De leer van Bileam. 'De leer van Bileam' is een benaming, door de Heer Jezus gekozen, voor de leer van de Nicolaïeten (vs. 15).

Vasthouden. Zie vs. 15.

Die Balak leerde de zonen van Israël een strik te spannen, om afgodenoffers te eten en te hoereren. Hoewel door God gedwongen Israël te zegenen, raadde Bileam daarna Balak aan het volk te verleiden door middel van de Moabitische en Midianitische vrouwen (Num. 31:16; 2 Petr 2:15), wat leidde tot afgoderij. Nu 25:1 Israël verbleef in Sittim, en het volk begon hoererij te bedrijven met de dochters van Moab. Nu 25:2 Die nodigden het volk uit bij de offers aan hun goden, en het volk at en boog zich voor hun goden neer. (HSV) Te hoereren: ontucht te plegen.

15

Opb 2:15 Zo hebt ook u er die op dezelfde wijze aan de leer van de Nicolaïeten vasthouden. (Telos)

Enkelvoud: "Zo hebt ook u (enkelvoud) er die op dezelfde wijze aan de leer van de Nicolaïeten vasthouden."

De leer van de Nicolaïeten. Te midden van de gemeente zelf was het heidendom binnengedrongen door de sekte van de Nicolaïeten, die zich aan de haar omgevende wereld gelijkvormig stelden en heidense wellusten en afgodische offermaaltijden met het Christendom wilden verenigen[2].

16

Opb 2:16 Bekeer u dan; maar zo niet, Ik kom spoedig naar u toe en Ik zal oorlog tegen hen voeren met het zwaard van mijn mond. (Telos)

Enkelvoud: "Bekeer u (enkelvoud) dan; maar zo niet, Ik kom spoedig naar u (enkelvoud) toe en Ik zal oorlog tegen hen voeren met het zwaard van mijn mond."

Oorlog tegen hen voeren met het zwaard van mijn mond. Is de reformatie niet ook een oorlog van het Woord geweest?

17

Opb 2:17 Wie een oor heeft, laat hij horen wat de Geest tot de gemeenten zegt. Wie overwint, die zal Ik geven van het verborgen manna, en Ik zal hem een witte steen geven en op de steen een nieuwe naam geschreven, die niemand kent dan hij die hem ontvangt. (Telos)

Verborgen manna. In plaats van afgodenoffers te eten (vs. 14). Het verborgen manna is de Heer Jezus. Verborgen: onzienlijk voor aardse ogen + toekomstig (“zal”). Manna = brood der wereld = Christus. “Ik ben het brood der wereld”. Tegenover de zichtbare afgodenoffers in het heden is het onzichtbare manna in de toekomst. De gelovige geniet nu al in de gemeenschap met Christus.  

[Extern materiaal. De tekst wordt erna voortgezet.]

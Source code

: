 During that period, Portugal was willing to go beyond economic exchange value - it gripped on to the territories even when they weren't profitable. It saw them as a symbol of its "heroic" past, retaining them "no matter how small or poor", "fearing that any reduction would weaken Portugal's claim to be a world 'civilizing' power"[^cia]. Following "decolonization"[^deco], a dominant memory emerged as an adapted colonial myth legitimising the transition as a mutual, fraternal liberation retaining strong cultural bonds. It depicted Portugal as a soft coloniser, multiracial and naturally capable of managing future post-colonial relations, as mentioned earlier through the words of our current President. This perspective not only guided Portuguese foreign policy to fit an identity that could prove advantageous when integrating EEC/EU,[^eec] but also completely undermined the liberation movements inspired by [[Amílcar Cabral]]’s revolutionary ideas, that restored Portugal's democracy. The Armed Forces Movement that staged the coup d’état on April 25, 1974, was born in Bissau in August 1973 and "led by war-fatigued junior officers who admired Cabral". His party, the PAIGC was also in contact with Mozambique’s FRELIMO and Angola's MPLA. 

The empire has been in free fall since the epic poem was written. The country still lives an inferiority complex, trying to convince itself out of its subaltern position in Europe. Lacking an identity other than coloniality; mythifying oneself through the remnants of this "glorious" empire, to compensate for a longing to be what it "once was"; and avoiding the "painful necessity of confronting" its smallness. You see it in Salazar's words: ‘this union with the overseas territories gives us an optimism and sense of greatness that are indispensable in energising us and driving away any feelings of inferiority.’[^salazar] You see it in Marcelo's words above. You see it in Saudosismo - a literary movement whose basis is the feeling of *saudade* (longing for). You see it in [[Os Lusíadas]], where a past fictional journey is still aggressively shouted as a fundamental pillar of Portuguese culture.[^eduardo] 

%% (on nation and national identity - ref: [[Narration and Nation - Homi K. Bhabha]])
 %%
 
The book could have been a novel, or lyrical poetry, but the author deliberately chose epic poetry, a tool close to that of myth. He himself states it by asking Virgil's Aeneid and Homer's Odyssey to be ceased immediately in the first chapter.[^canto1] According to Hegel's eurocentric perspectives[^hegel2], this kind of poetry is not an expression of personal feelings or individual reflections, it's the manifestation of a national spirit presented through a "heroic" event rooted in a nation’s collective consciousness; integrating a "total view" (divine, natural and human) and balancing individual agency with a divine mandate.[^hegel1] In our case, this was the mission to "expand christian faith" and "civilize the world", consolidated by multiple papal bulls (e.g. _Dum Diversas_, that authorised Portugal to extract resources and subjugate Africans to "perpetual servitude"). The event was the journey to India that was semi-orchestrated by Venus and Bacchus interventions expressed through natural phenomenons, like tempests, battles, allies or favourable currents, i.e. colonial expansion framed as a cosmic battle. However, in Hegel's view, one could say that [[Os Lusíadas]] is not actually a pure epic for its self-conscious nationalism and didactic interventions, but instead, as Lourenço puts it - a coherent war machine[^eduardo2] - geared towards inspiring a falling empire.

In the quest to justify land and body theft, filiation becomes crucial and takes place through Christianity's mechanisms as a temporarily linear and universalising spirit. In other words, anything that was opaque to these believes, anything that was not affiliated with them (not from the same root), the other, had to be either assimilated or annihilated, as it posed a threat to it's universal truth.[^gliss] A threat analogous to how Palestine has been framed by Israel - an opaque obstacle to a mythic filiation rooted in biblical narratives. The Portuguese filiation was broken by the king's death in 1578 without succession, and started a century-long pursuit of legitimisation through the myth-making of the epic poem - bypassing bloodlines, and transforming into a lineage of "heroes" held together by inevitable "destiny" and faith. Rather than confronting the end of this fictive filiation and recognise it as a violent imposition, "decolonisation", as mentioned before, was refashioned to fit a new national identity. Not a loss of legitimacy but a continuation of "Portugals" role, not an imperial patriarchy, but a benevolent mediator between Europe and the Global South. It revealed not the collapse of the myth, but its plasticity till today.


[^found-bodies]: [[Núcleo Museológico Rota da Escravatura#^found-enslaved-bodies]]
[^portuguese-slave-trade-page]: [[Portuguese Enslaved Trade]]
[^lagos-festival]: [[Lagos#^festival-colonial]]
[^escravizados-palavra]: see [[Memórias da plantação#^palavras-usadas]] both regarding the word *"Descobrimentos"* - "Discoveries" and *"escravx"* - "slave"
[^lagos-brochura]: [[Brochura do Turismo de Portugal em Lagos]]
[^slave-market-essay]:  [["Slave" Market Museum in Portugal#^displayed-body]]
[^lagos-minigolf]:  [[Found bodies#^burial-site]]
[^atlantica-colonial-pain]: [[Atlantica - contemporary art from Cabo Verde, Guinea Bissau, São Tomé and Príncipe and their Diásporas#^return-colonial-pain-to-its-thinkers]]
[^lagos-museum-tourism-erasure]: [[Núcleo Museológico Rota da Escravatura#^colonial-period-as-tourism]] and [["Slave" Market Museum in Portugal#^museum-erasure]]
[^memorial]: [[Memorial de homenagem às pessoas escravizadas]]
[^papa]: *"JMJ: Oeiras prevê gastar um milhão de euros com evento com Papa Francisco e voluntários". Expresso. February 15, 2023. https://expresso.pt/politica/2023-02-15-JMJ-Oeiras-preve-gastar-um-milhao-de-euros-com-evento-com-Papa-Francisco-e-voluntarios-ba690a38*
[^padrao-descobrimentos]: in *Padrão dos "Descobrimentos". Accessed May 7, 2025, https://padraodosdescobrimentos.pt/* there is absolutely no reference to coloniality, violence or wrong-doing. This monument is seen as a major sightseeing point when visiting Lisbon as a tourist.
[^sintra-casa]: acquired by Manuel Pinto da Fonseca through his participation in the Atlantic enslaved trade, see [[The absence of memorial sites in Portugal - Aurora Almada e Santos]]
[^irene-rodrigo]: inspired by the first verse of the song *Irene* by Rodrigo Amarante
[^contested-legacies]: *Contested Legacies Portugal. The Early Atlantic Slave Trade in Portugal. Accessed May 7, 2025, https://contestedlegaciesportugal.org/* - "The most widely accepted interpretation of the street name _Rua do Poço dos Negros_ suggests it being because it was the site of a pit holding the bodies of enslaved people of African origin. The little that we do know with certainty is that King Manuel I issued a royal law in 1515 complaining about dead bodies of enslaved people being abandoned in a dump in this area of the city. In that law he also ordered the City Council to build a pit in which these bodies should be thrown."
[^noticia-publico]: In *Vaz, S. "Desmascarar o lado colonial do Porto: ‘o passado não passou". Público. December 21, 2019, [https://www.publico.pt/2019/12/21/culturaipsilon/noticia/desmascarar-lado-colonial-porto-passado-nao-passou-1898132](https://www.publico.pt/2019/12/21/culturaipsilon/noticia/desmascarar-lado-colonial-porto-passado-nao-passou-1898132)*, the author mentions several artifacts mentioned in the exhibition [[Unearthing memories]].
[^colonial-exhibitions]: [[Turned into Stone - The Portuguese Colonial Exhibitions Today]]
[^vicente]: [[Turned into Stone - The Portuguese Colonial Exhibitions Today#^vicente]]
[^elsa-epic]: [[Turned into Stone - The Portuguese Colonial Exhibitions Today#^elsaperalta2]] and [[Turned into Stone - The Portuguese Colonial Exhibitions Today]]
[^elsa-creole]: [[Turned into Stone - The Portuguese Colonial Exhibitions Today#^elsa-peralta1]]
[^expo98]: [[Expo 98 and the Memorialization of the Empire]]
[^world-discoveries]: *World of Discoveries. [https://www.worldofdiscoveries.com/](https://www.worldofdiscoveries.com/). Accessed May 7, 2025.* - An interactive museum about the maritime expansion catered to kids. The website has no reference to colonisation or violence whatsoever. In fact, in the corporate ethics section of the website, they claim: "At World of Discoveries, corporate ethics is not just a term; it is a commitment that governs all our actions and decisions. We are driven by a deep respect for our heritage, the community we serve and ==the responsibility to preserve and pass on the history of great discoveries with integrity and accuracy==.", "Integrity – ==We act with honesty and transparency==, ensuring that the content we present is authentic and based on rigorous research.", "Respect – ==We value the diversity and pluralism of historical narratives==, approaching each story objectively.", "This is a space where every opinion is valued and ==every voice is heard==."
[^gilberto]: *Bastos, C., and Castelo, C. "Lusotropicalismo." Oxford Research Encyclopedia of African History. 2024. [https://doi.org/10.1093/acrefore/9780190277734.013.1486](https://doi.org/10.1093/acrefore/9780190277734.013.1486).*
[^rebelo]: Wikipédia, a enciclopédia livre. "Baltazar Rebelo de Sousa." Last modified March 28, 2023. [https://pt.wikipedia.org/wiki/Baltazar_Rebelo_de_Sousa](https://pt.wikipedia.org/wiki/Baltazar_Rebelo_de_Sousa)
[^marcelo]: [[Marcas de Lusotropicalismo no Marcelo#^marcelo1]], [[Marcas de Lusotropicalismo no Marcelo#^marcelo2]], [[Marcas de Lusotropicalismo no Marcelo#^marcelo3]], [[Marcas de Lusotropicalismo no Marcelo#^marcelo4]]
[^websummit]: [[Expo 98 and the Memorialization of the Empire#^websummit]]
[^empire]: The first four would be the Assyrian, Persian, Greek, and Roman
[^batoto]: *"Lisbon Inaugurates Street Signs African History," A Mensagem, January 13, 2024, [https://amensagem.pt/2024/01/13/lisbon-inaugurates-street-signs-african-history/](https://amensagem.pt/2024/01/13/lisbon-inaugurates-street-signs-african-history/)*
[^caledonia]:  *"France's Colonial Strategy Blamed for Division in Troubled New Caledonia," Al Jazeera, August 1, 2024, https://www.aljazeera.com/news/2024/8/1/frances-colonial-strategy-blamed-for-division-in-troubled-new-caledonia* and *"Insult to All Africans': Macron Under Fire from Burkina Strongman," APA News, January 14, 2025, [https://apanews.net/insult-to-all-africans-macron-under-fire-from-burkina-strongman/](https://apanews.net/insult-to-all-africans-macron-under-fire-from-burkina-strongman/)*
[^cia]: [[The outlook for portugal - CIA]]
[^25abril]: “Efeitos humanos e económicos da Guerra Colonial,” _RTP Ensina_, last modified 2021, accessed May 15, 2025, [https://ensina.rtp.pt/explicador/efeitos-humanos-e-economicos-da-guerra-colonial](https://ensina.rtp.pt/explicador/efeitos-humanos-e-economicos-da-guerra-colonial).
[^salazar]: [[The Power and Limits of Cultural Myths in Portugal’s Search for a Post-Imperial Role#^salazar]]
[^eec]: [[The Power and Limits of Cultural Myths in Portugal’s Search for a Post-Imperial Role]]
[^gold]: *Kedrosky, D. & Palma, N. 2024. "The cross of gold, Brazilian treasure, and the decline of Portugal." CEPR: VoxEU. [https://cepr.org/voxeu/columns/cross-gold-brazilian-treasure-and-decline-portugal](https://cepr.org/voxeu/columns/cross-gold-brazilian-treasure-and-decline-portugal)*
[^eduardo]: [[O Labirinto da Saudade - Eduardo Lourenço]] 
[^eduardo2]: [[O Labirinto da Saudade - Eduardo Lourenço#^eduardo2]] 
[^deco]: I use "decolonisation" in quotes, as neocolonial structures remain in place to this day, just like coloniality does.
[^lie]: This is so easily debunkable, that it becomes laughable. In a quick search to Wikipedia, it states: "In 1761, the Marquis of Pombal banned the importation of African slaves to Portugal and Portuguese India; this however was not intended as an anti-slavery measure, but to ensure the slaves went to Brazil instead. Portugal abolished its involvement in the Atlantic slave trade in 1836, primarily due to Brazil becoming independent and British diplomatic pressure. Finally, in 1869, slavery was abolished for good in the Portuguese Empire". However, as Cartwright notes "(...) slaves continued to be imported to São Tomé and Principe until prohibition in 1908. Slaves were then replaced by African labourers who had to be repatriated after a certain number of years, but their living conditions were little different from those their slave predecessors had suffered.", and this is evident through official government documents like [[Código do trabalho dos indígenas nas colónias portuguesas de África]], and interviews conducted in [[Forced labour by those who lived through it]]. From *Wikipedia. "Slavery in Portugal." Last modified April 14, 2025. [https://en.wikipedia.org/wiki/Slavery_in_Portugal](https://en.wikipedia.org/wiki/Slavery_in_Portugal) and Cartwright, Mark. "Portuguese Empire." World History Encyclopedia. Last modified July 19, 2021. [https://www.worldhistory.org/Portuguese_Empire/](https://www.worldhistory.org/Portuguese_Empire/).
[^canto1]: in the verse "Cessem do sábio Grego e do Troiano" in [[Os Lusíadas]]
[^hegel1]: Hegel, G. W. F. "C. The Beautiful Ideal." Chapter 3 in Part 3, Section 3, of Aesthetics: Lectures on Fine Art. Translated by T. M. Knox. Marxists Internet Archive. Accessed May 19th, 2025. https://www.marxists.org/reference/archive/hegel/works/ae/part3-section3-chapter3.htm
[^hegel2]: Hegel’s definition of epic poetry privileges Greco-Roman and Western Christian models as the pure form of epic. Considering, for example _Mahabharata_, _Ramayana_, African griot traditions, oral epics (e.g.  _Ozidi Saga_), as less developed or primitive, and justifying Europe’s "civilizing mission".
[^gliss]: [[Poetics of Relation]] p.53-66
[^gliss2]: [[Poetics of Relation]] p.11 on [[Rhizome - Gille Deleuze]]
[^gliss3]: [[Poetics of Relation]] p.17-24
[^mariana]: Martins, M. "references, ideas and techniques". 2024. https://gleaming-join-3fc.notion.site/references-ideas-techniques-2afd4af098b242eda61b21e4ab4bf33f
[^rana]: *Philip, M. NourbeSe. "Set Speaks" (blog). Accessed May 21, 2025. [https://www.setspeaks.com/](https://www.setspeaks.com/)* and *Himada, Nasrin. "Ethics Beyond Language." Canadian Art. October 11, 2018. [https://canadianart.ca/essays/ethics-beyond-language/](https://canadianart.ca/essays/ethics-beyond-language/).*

Witte steen geven. Een in het oordeel vrijsprekende witte steen. Met 'een witte steen geven' verwijst de Heer Jezus misschien naar het toenmalige gebruik in de rechtspraak om voor vrijspraak te stemmen met een witte steen en voor schuldigverklaring met een zwarte stem. De Heer geeft een witte steen, rechtvaardigt 'wie overwint' (vers 17).[2]

Meer weten

Je hebt Mij niet meer zo lief als eerst! | Henk Jan Leijendekker | 28 okt 2018. Youtube.com: De Schaapskooi Ouderkerk, 4 nov. 2018. Duur: 38 min. 31 sec. Over de brief van de Heer Jezus aan de gelovigen te Efeze, bijzonder over de eerste liefde.

Voetnoten

  1. Karl August Dächsel; F. P. L. C. van Lingen; H. van Griethuijsen, Antz. et al, Bijbel, of De geheele Heilige Schrift, bevattende al de kanonieke boeken van het Oude en Nieuwe Testament (volgens de Staten-overzetting): met in den tekst ingelaschte verklaringen en aanmerkingen van de beroemdste godgeleerden uit alle tijden (Kampen: Bos, 1893-1901).
  2. 2,0 2,1 Enige tekst is ontleend aan: Pergamus.